# Ascorbic Acid (vitamin c)



## ComplexBeauty (Oct 19, 2014)

I recently purchase luxurious goat milk soap from a farmers market and listed as an ingredient is ascorbic acid. I have never heard of vitamin c being used in cp and was wondering what value it has being added.
Thank you.


----------



## Moody Glenn (Oct 20, 2014)

Hello! Good question and glad you asked. I believe the only benefit is to the seller of the soap. :thumbdown: I seriously doubt it would remain in the soap since this acid reacting with a strong base (lye) creates a new, different substance - a salt - like the fatty acids that are used to make the soap. Anyway, many nutrients will not survive the lye and any leftovers would wash off your body very quickly without any benefits.

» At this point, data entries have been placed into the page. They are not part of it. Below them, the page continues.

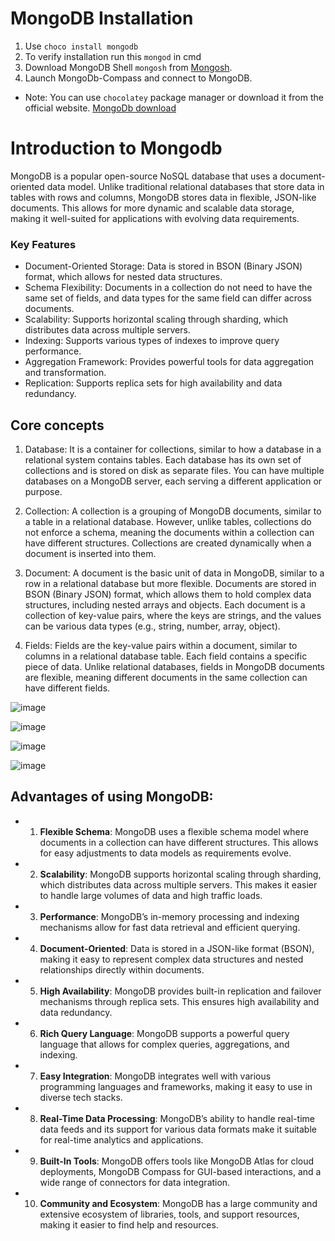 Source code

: # MongoDB Installation
1. Use `choco install mongodb`
2. To verify installation run this `mongod` in cmd
3. Download MongoDB Shell `mongosh` from [Mongosh](https://www.mongodb.com/try/download/shell).
4. Launch MongoDb-Compass and connect to MongoDB.
- Note: You can use `chocolatey` package manager or download it from the official website. [MongoDb download](https://www.mongodb.com/try/download/community) 

# Introduction to Mongodb
MongoDB is a popular open-source NoSQL database that uses a document-oriented data model.
Unlike traditional relational databases that store data in tables with rows and columns, MongoDB stores data in flexible, JSON-like documents. 
This allows for more dynamic and scalable data storage, making it well-suited for applications with evolving data requirements.

### Key Features
- Document-Oriented Storage: Data is stored in BSON (Binary JSON) format, which allows for nested data structures.
- Schema Flexibility: Documents in a collection do not need to have the same set of fields, and data types for the same field can differ across documents.
- Scalability: Supports horizontal scaling through sharding, which distributes data across multiple servers.
- Indexing: Supports various types of indexes to improve query performance.
- Aggregation Framework: Provides powerful tools for data aggregation and transformation.
- Replication: Supports replica sets for high availability and data redundancy.

## Core concepts
1. Database: It is a container for collections, similar to how a database in a relational system contains tables. Each database has its own set of collections and is stored on disk as separate files. You can have multiple databases on a MongoDB server, each serving a different application or purpose.

2. Collection: A collection is a grouping of MongoDB documents, similar to a table in a relational database. However, unlike tables, collections do not enforce a schema, meaning the documents within a collection can have different structures. Collections are created dynamically when a document is inserted into them.

3. Document: A document is the basic unit of data in MongoDB, similar to a row in a relational database but more flexible. Documents are stored in BSON (Binary JSON) format, which allows them to hold complex data structures, including nested arrays and objects. Each document is a collection of key-value pairs, where the keys are strings, and the values can be various data types (e.g., string, number, array, object).

4. Fields: Fields are the key-value pairs within a document, similar to columns in a relational database table. Each field contains a specific piece of data. Unlike relational databases, fields in MongoDB documents are flexible, meaning different documents in the same collection can have different fields.

![image](https://github.com/user-attachments/assets/47fb5fb0-e27e-49d8-a84c-917cfdf871d4)

![image](https://github.com/user-attachments/assets/76b0f9c8-f8a1-426e-aa94-125e17c1bd2b)

![image](https://github.com/user-attachments/assets/89c245fd-65ae-4513-9f2f-9faba2616814)

![image](https://github.com/user-attachments/assets/6c939bab-39c7-40b2-afcf-878305730e65)

## Advantages of using MongoDB:

- 1. **Flexible Schema**: MongoDB uses a flexible schema model where documents in a collection can have different structures. This allows for easy adjustments to data models as requirements evolve.
- 2. **Scalability**: MongoDB supports horizontal scaling through sharding, which distributes data across multiple servers. This makes it easier to handle large volumes of data and high traffic loads.
- 3. **Performance**: MongoDB’s in-memory processing and indexing mechanisms allow for fast data retrieval and efficient querying.
- 4. **Document-Oriented**: Data is stored in a JSON-like format (BSON), making it easy to represent complex data structures and nested relationships directly within documents.
- 5. **High Availability**: MongoDB provides built-in replication and failover mechanisms through replica sets. This ensures high availability and data redundancy.
- 6. **Rich Query Language**: MongoDB supports a powerful query language that allows for complex queries, aggregations, and indexing.
- 7. **Easy Integration**: MongoDB integrates well with various programming languages and frameworks, making it easy to use in diverse tech stacks.
- 8. **Real-Time Data Processing**: MongoDB’s ability to handle real-time data feeds and its support for various data formats make it suitable for real-time analytics and applications.
- 9. **Built-In Tools**: MongoDB offers tools like MongoDB Atlas for cloud deployments, MongoDB Compass for GUI-based interactions, and a wide range of connectors for data integration.
- 10. **Community and Ecosystem**: MongoDB has a large community and extensive ecosystem of libraries, tools, and support resources, making it easier to find help and resources.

It is just for name recognition. I could add all sorts of vitamins to soap but as long I don't say anything about health benefits I am free to do so - as long as I label them in the ingredients. Unethical? I say yes, other people may say no. That soaper just added the Vitamin C and let the customer fill in the blanks as to how the soap will be healthy and beneficial when used.


----------



## Earthen_Step (Oct 20, 2014)

I wouldn't call it unethical.  What is the salt byproduct?  What does it do for the skin?  I have added apple cider vinegar to soap and was very pleased with the results.  I don't know what was created with the lye in the creation but I did like it.  Ascorbic and citric acid may create a similar feel as vinegar, it might be worth trying -- I might try it sometime to see what I think.  That soaper may be very satisfied with the results of adding vitamin C and not be a con artist in the least.

Overall it may just dilute the Lye and increase the SF%


----------



## thebeck (Oct 20, 2014)

She might be using it to retard spoilage?


----------



## sassanellat (Oct 21, 2014)

thebeck said:


> She might be using it to retard spoilage?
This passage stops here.